The enterprise is one for which reviews are probably pointless. The ready-made constituency consists of fans who know what they want to see when they enter and are given exactly that--the beloved innocent who's got a way with a naughty double entendre that adult-children get and children-children allow to zoom over their tyke heads.

Although David Korins is credited with the set, he has only tweaked the familiar surrounding, and writers Bill Steinkellner and Reubens, with additional material by John Paragon, have populated it with the old fave characters and a few new ones. For the intermissionless 90-minuter, they've inserted a minuscule storyline. Pee-wee longs to fly, and what suspense there is involves whether he will or won't. (Guess which eventuates.) Also included is a tie-in subplot concerning the developing love affair between Miss Yvonne (Lynne Marie Stewart) and Cowboy Curtis (Phil LaMarr).

But, yay!, there in the flesh is Mailman Mike (John Moody), and there in the plush is adorable Chairy the Chair. (Which of puppeteers Oliver Dalzell, Haley Jenkins, Matt Leabo, Eric Novak, Adam Pagdon, Jessica Scott, Amanda Villalobos or Chris de Ville manipulate it or Conky the Robot or Globey the Globe, you'll have to ascertain elsewhere). In other words, there's everything a Pee-wee's Playhouse adulator would wish, including a secret word which when mentioned gets audience-participation cheers and applause.

And there, of course, is Pee-wee, a character whom Reubens knows from piquant top to pointed toe. He's the boy--derived from J. M. Barrie's Peter Pan -- who never grows up, who remains amazed and amused by all the wonderful things around him, who believes implicitly in humankind. And, like Peter Pan, flying. For all those reasons and more, Pee-wee represents the wishes of everyone in a troubled personal -- or public -- world, who wants Pee-wee's unshakable beliefs to be true but has begun, or come, to understand that they aren't.

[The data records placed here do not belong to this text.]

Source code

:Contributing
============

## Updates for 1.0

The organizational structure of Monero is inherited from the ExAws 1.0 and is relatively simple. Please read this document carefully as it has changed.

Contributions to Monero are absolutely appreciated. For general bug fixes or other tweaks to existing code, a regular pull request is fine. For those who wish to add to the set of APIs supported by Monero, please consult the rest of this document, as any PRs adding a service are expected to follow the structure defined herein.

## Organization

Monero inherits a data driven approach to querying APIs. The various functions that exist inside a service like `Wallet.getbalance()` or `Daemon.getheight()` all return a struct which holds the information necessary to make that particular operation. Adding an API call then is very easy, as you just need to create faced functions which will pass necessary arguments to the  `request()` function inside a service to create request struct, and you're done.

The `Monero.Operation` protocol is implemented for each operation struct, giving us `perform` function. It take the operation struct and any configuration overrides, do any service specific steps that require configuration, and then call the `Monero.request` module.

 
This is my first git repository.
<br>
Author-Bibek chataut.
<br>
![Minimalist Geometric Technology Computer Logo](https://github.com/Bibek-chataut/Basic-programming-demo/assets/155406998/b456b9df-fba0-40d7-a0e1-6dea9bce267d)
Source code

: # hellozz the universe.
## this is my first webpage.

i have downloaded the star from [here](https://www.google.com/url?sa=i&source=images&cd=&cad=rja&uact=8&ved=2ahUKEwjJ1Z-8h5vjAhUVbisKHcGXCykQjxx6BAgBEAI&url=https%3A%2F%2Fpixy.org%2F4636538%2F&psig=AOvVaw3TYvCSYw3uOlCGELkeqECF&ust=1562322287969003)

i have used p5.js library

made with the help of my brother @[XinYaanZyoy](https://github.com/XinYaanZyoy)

Much of this fun zone -- where maturing as a concept doesn't have a place -- is simply sweet, much of it saccharine and plenty of it cloying. But there's no fighting it, which comes down to this: If you're a fan, this is your show; if not, not.

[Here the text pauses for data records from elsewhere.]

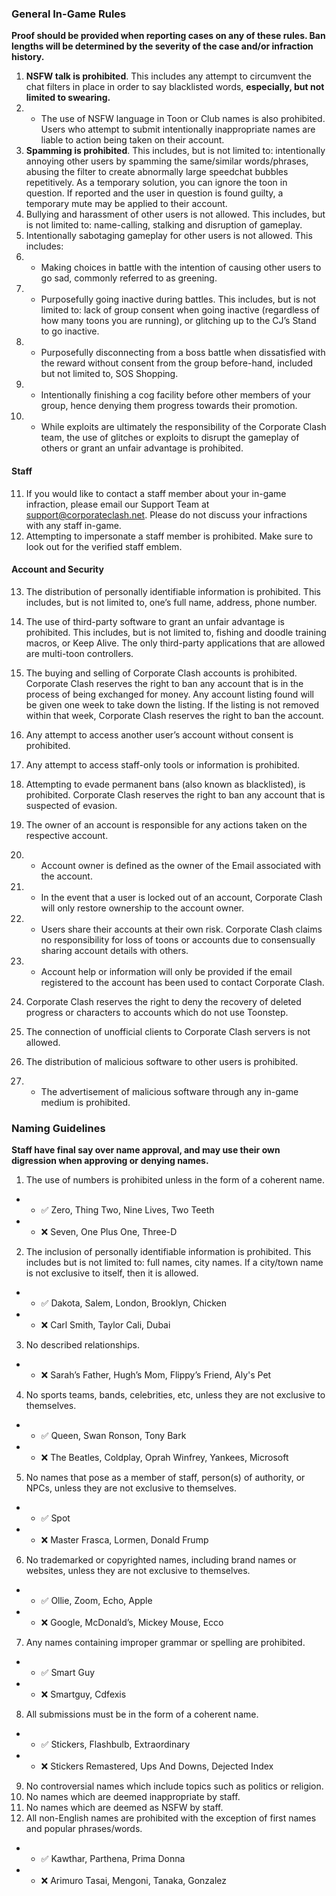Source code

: ### General In-Game Rules
**Proof should be provided when reporting cases on any of these rules. Ban lengths will be determined by the severity of the case and/or infraction history.**

1. **NSFW talk is prohibited**. This includes any attempt to circumvent the chat filters in place in order to say blacklisted words, **especially, but not limited to swearing.**
2. * The use of NSFW language in Toon or Club names is also prohibited. Users who attempt to submit intentionally inappropriate names are liable to action being taken on their account.
3. **Spamming is prohibited**. This includes, but is not limited to: intentionally annoying other users by spamming the same/similar words/phrases, abusing the filter to create abnormally large speedchat bubbles repetitively. As a temporary solution, you can ignore the toon in question. If reported and the user in question is found guilty, a temporary mute may be applied to their account.
4. Bullying and harassment of other users is not allowed. This includes, but is not limited to: name-calling, stalking and disruption of gameplay. 
5. Intentionally sabotaging gameplay for other users is not allowed. This includes:
6. * Making choices in battle with the intention of causing other users to go sad, commonly referred to as greening.
7. * Purposefully going inactive during battles. This includes, but is not limited to: lack of group consent when going inactive (regardless of how many toons you are running), or glitching up to the CJ’s Stand to go inactive.
8. * Purposefully disconnecting from a boss battle when dissatisfied with the reward without consent from the group before-hand, included but not limited to, SOS Shopping.
9. * Intentionally finishing a cog facility before other members of your group, hence denying them progress towards their promotion.
10. * While exploits are ultimately the responsibility of the Corporate Clash team, the use of glitches or exploits to disrupt the gameplay of others or grant an unfair advantage is prohibited.

#### Staff

11. If you would like to contact a staff member about your in-game infraction, please email our Support Team at support@corporateclash.net. Please do not discuss your infractions with any staff in-game.
12. Attempting to impersonate a staff member is prohibited. Make sure to look out for the verified staff emblem.

#### Account and Security

13. The distribution of personally identifiable information is prohibited. This includes, but is not limited to, one’s full name, address, phone number.

14. The use of third-party software to grant an unfair advantage is prohibited. This includes, but is not limited to, fishing and doodle training macros, or Keep Alive. The only third-party applications that are allowed are multi-toon controllers.

15. The buying and selling of Corporate Clash accounts is prohibited. Corporate Clash reserves the right to ban any account that is in the process of being exchanged for money. Any account listing found will be given one week to take down the listing. If the listing is not removed within that week, Corporate Clash reserves the right to ban the account.

16. Any attempt to access another user’s account without consent is prohibited.

17. Any attempt to access staff-only tools or information is prohibited.

18. Attempting to evade permanent bans (also known as blacklisted), is prohibited. Corporate Clash reserves the right to ban any account that is suspected of evasion.

19. The owner of an account is responsible for any actions taken on the respective account.
20. * Account owner is defined as the owner of the Email associated with the account.
21. * In the event that a user is locked out of an account, Corporate Clash will only restore ownership to the account owner.
22. * Users share their accounts at their own risk. Corporate Clash claims no responsibility for loss of toons or accounts due to consensually sharing account details with others.
23. * Account help or information will only be provided if the email registered to the account has been used to contact Corporate Clash.
24. Corporate Clash reserves the right to deny the recovery of deleted progress or characters to accounts which do not use Toonstep.
25. The connection of unofficial clients to Corporate Clash servers is not allowed.
26. The distribution of malicious software to other users is prohibited.
27. * The advertisement of malicious software through any in-game medium is prohibited.

### Naming Guidelines

**Staff have final say over name approval, and may use their own digression when approving or denying names.**

1. The use of numbers is prohibited unless in the form of a coherent name.
* * ✅ Zero, Thing Two, Nine Lives, Two Teeth
* * ❌ Seven, One Plus One, Three-D
2. The inclusion of personally identifiable information is prohibited. This includes but is not limited to: full names, city names. If a city/town name is not exclusive to itself, then it is allowed.
* * ✅ Dakota, Salem, London, Brooklyn, Chicken
* * ❌ Carl Smith, Taylor Cali, Dubai
3. No described relationships.
* * ❌ Sarah’s Father, Hugh’s Mom, Flippy’s Friend, Aly's Pet
4. No sports teams, bands, celebrities, etc, unless they are not exclusive to themselves.
* * ✅ Queen, Swan Ronson, Tony Bark
* * ❌ The Beatles, Coldplay, Oprah Winfrey, Yankees, Microsoft
5.  No names that pose as a member of staff, person(s) of authority, or NPCs, unless they are not exclusive to themselves.
* * ✅ Spot 
* * ❌ Master Frasca, Lormen, Donald Frump
6. No trademarked or copyrighted names, including brand names or websites, unless they are not exclusive to themselves.
* * ✅ Ollie, Zoom, Echo, Apple
* * ❌ Google, McDonald’s, Mickey Mouse, Ecco
7. Any names containing improper grammar or spelling are prohibited.
* * ✅ Smart Guy
* * ❌ Smartguy, Cdfexis
8. All submissions must be in the form of a coherent name. 
* * ✅ Stickers, Flashbulb, Extraordinary
* * ❌ Stickers Remastered, Ups And Downs, Dejected Index
9. No controversial names which include topics such as politics or religion.
10. No names which are deemed inappropriate by staff.
11. No names which are deemed as NSFW by staff.
12. All non-English names are prohibited with the exception of first names and popular phrases/words.
* * ✅ Kawthar, Parthena, Prima Donna
* * ❌ Arimuro Tasai, Mengoni, Tanaka, Gonzalez
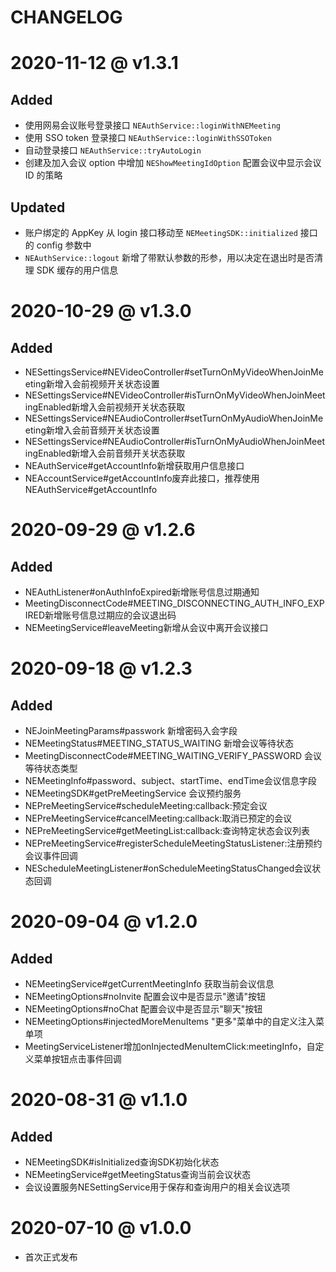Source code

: # CHANGELOG

# 2020-11-12 @ v1.3.1

## Added

 * 使用网易会议账号登录接口 `NEAuthService::loginWithNEMeeting`
 * 使用 SSO token 登录接口 `NEAuthService::loginWithSSOToken`
 * 自动登录接口 `NEAuthService::tryAutoLogin`
 * 创建及加入会议 option 中增加 `NEShowMeetingIdOption` 配置会议中显示会议 ID 的策略

## Updated

 * 账户绑定的 AppKey 从 login 接口移动至 `NEMeetingSDK::initialized` 接口的 config 参数中
 * `NEAuthService::logout` 新增了带默认参数的形参，用以决定在退出时是否清理 SDK 缓存的用户信息

# 2020-10-29 @ v1.3.0

## Added

 * NESettingsService#NEVideoController#setTurnOnMyVideoWhenJoinMeeting新增入会前视频开关状态设置
 * NESettingsService#NEVideoController#isTurnOnMyVideoWhenJoinMeetingEnabled新增入会前视频开关状态获取
 * NESettingsService#NEAudioController#setTurnOnMyAudioWhenJoinMeeting新增入会前音频开关状态设置
 * NESettingsService#NEAudioController#isTurnOnMyAudioWhenJoinMeetingEnabled新增入会前音频开关状态获取
 * NEAuthService#getAccountInfo新增获取用户信息接口
 * NEAccountService#getAccountInfo废弃此接口，推荐使用NEAuthService#getAccountInfo

# 2020-09-29 @ v1.2.6

## Added

 * NEAuthListener#onAuthInfoExpired新增账号信息过期通知
 * MeetingDisconnectCode#MEETING_DISCONNECTING_AUTH_INFO_EXPIRED新增账号信息过期应的会议退出码
 * NEMeetingService#leaveMeeting新增从会议中离开会议接口

# 2020-09-18 @ v1.2.3

## Added

 * NEJoinMeetingParams#passwork 新增密码入会字段
 * NEMeetingStatus#MEETING_STATUS_WAITING 新增会议等待状态
 * MeetingDisconnectCode#MEETING_WAITING_VERIFY_PASSWORD 会议等待状态类型
 * NEMeetingInfo#password、subject、startTime、endTime会议信息字段
 * NEMeetingSDK#getPreMeetingService 会议预约服务
 * NEPreMeetingService#scheduleMeeting:callback:预定会议
 * NEPreMeetingService#cancelMeeting:callback:取消已预定的会议
 * NEPreMeetingService#getMeetingList:callback:查询特定状态会议列表
 * NEPreMeetingService#registerScheduleMeetingStatusListener:注册预约会议事件回调
 * NEScheduleMeetingListener#onScheduleMeetingStatusChanged会议状态回调

# 2020-09-04 @ v1.2.0

## Added

 * NEMeetingService#getCurrentMeetingInfo 获取当前会议信息
 * NEMeetingOptions#noInvite 配置会议中是否显示"邀请"按钮
 * NEMeetingOptions#noChat 配置会议中是否显示"聊天"按钮
 * NEMeetingOptions#injectedMoreMenuItems "更多"菜单中的自定义注入菜单项
 * MeetingServiceListener增加onInjectedMenuItemClick:meetingInfo，自定义菜单按钮点击事件回调

# 2020-08-31 @ v1.1.0

## Added

 * NEMeetingSDK#isInitialized查询SDK初始化状态
 * NEMeetingService#getMeetingStatus查询当前会议状态
 * 会议设置服务NESettingService用于保存和查询用户的相关会议选项

# 2020-07-10 @ v1.0.0

 * 首次正式发布
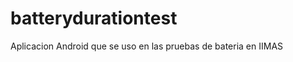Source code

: batterydurationtest
===================

Aplicacion Android que se uso en las pruebas de bateria en IIMAS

The boy-man in Elf, at the Al Hirschfeld Theatre, is 30-year-old Buddy (Sebastian Arcelus), whom librettists Tom (Annie, The Producers) Meehan and Bob (The Drowsy Chaperone) Martin have catapulted to the stage from screenwriter David Berenbaum's 2003 movie of the same name.

The long-lost son of Scrooge-like Manhattan publishing executive Walter Hobbs (Mark Jacoby), Buddy has been raised at the North Pole with Santa's elves. Even though he's grown to twice their size, he refuses to regard himself as human -- in other words, fears growing up emotionally.

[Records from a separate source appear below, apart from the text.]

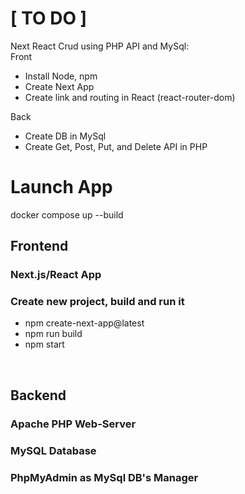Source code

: # [ TO DO ] 
Next React Crud using PHP API and MySql:<br>
Front
 - Install Node, npm
 - Create Next App
 - Create link and routing in React (react-router-dom)<br>

 Back
 - Create DB in MySql
 - Create Get, Post, Put, and Delete API in PHP<br>

# Launch App
docker compose up --build <br>



## Frontend
### Next.js/React App <br>
### Create new project, build and run it <br>
 - npm create-next-app@latest
 - npm run build
 - npm start
<br>

## Backend
### Apache PHP Web-Server <br>

### MySQL Database <br>

### PhpMyAdmin as MySql DB's Manager<br>
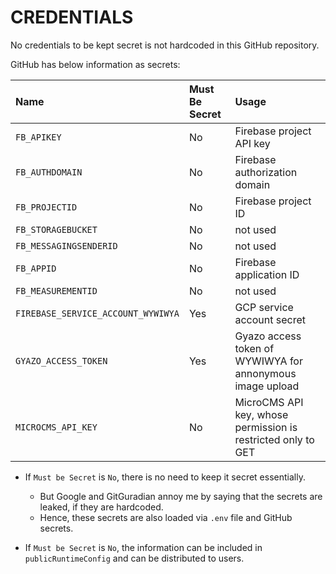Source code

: # CREDENTIALS

No credentials to be kept secret is not hardcoded in this GitHub repository.

GitHub has below information as secrets:

| Name | Must Be Secret | Usage |
|:---|:---|:---|
| `FB_APIKEY` | No | Firebase project API key |
| `FB_AUTHDOMAIN` | No | Firebase authorization domain  |
| `FB_PROJECTID` |  No | Firebase project ID  |
| `FB_STORAGEBUCKET` | No | not used |
| `FB_MESSAGINGSENDERID` | No | not used |
| `FB_APPID` | No | Firebase application ID |
| `FB_MEASUREMENTID` | No | not used |
| `FIREBASE_SERVICE_ACCOUNT_WYWIWYA` | Yes | GCP service account secret |
| `GYAZO_ACCESS_TOKEN` | Yes | Gyazo access token of WYWIWYA for annonymous image upload |
| `MICROCMS_API_KEY` | No | MicroCMS API key, whose permission is restricted only to GET |

- If `Must be Secret` is `No`, there is no need to keep it secret essentially.
  - But Google and GitGuradian annoy me by saying that the secrets are leaked, if they are hardcoded.
  - Hence, these secrets are also loaded via `.env` file and GitHub secrets.

- If `Must be Secret` is `No`, the information can be included in `publicRuntimeConfig` and can be distributed to users.
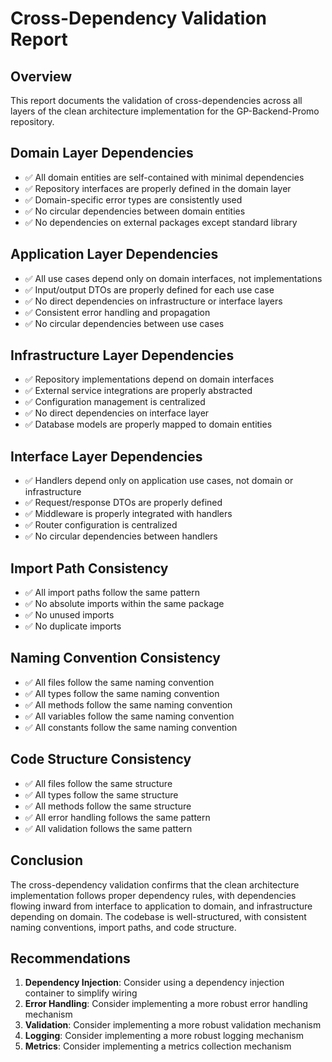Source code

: # Cross-Dependency Validation Report

## Overview

This report documents the validation of cross-dependencies across all layers of the clean architecture implementation for the GP-Backend-Promo repository.

## Domain Layer Dependencies

- ✅ All domain entities are self-contained with minimal dependencies
- ✅ Repository interfaces are properly defined in the domain layer
- ✅ Domain-specific error types are consistently used
- ✅ No circular dependencies between domain entities
- ✅ No dependencies on external packages except standard library

## Application Layer Dependencies

- ✅ All use cases depend only on domain interfaces, not implementations
- ✅ Input/output DTOs are properly defined for each use case
- ✅ No direct dependencies on infrastructure or interface layers
- ✅ Consistent error handling and propagation
- ✅ No circular dependencies between use cases

## Infrastructure Layer Dependencies

- ✅ Repository implementations depend on domain interfaces
- ✅ External service integrations are properly abstracted
- ✅ Configuration management is centralized
- ✅ No direct dependencies on interface layer
- ✅ Database models are properly mapped to domain entities

## Interface Layer Dependencies

- ✅ Handlers depend only on application use cases, not domain or infrastructure
- ✅ Request/response DTOs are properly defined
- ✅ Middleware is properly integrated with handlers
- ✅ Router configuration is centralized
- ✅ No circular dependencies between handlers

## Import Path Consistency

- ✅ All import paths follow the same pattern
- ✅ No absolute imports within the same package
- ✅ No unused imports
- ✅ No duplicate imports

## Naming Convention Consistency

- ✅ All files follow the same naming convention
- ✅ All types follow the same naming convention
- ✅ All methods follow the same naming convention
- ✅ All variables follow the same naming convention
- ✅ All constants follow the same naming convention

## Code Structure Consistency

- ✅ All files follow the same structure
- ✅ All types follow the same structure
- ✅ All methods follow the same structure
- ✅ All error handling follows the same pattern
- ✅ All validation follows the same pattern

## Conclusion

The cross-dependency validation confirms that the clean architecture implementation follows proper dependency rules, with dependencies flowing inward from interface to application to domain, and infrastructure depending on domain. The codebase is well-structured, with consistent naming conventions, import paths, and code structure.

## Recommendations

1. **Dependency Injection**: Consider using a dependency injection container to simplify wiring
2. **Error Handling**: Consider implementing a more robust error handling mechanism
3. **Validation**: Consider implementing a more robust validation mechanism
4. **Logging**: Consider implementing a more robust logging mechanism
5. **Metrics**: Consider implementing a metrics collection mechanism
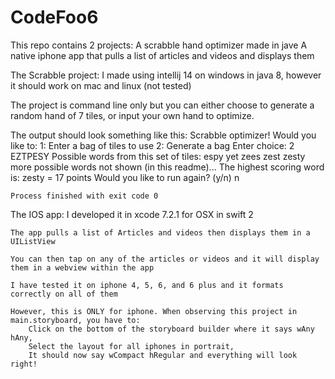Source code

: # CodeFoo6

This repo contains 2 projects:
	A scrabble hand optimizer made in jave
	A native iphone app that pulls a list of articles and videos and displays them

The Scrabble project:
I made using intellij 14 on windows in java 8, however it should work on mac and linux (not tested)

The project is command line only but you can either choose to generate a random hand of 7 tiles, or input your own hand to optimize.

The output should look something like this:
	Scrabble optimizer!
	Would you like to:
		1: Enter a bag of tiles to use
		2: Generate a bag
	Enter choice: 
	2
	EZTPESY
	Possible words from this set of tiles: 
		espy
		yet
		zees
		zest
		zesty
		more possible words not shown (in this readme)...
	The highest scoring word is: zesty = 17 points
	Would you like to run again? (y/n)
	n

	Process finished with exit code 0
The IOS app:
	I developed it in xcode 7.2.1 for OSX in swift 2

	The app pulls a list of Articles and videos then displays them in a UIListView

	You can then tap on any of the articles or videos and it will display them in a webview within the app

	I have tested it on iphone 4, 5, 6, and 6 plus and it formats correctly on all of them

	However, this is ONLY for iphone. When observing this project in main.storyboard, you have to:
		Click on the bottom of the storyboard builder where it says wAny hAny,
		Select the layout for all iphones in portrait,
		It should now say wCompact hRegular and everything will look right!
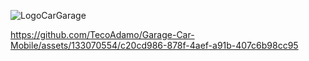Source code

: ![LogoCarGarage](https://github.com/TecoAdamo/Garage-Car-Mobile/assets/133070554/5023478c-280a-4dc2-a0d7-522435f7a798)


https://github.com/TecoAdamo/Garage-Car-Mobile/assets/133070554/c20cd986-878f-4aef-a91b-407c6b98cc95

The plot here is how Buddy learns about his surviving birth parent, travels to New York to win over the initially in-denial dad and more readily accepting step-mom Emily (Beth Leavel) and step-brother Michael (Matthew Gumley). Positive-thinking Buddy even gets to save Pop's job, despite the maneuvers of Walter's Scrooge-like boss, Mr. Greenway (Michael McCormick). Buddy is also crucial to the acceptance by a doubting Gotham and the rest of the world that Santa (George Wendt) exists -- the same point, movie-goers will remember, of the 1947 Natalie Wood-Maureen O'Hara-Edmund Gwenn Miracle on 34th Street and the 1963 Meredith Willson's adaptation tuner, Here's Love.

In the stampede to bring this later movie to the stage as a musical comedy, the ditties have been supplied by composer Matthew Sklar and lyricist Chad Beguelin, who serve material that's often pleasant as it whizzes by but never sounds like anything Irving (Holiday Inn, White Christmas) Berlin, Frank Loesser, the above-mentioned Willson or other truly creative songwriters haven't done before and better.

Broadway vets like set designer David Rockwell, costume designer Gregg Barnes, lighting designer Natasha Katz and, particularly, director-choreographer Casey Nicholaw have done their damndest to polish the holiday ornament. The result is okay but not great, and Nicholaw's terpsichorean efforts are surprisingly second-rate. (Is it because he's working with singers not dancers?) Performers like Amy Spanger -- who, as love interest Jovie, helps Buddy become a man -- assist where they can.

The true break-out is lead player Arcelus, who's known to the local casting people but now has landed a role (did Will Ferrell turn it down?) that shows him to be a lovable blend of Ray Bolger and Danny Kaye. If Elf works at all -- and it sorta does, sorta -- it's because Arcelus excels as yet another male stage figure reluctant to make the transition from boy to man.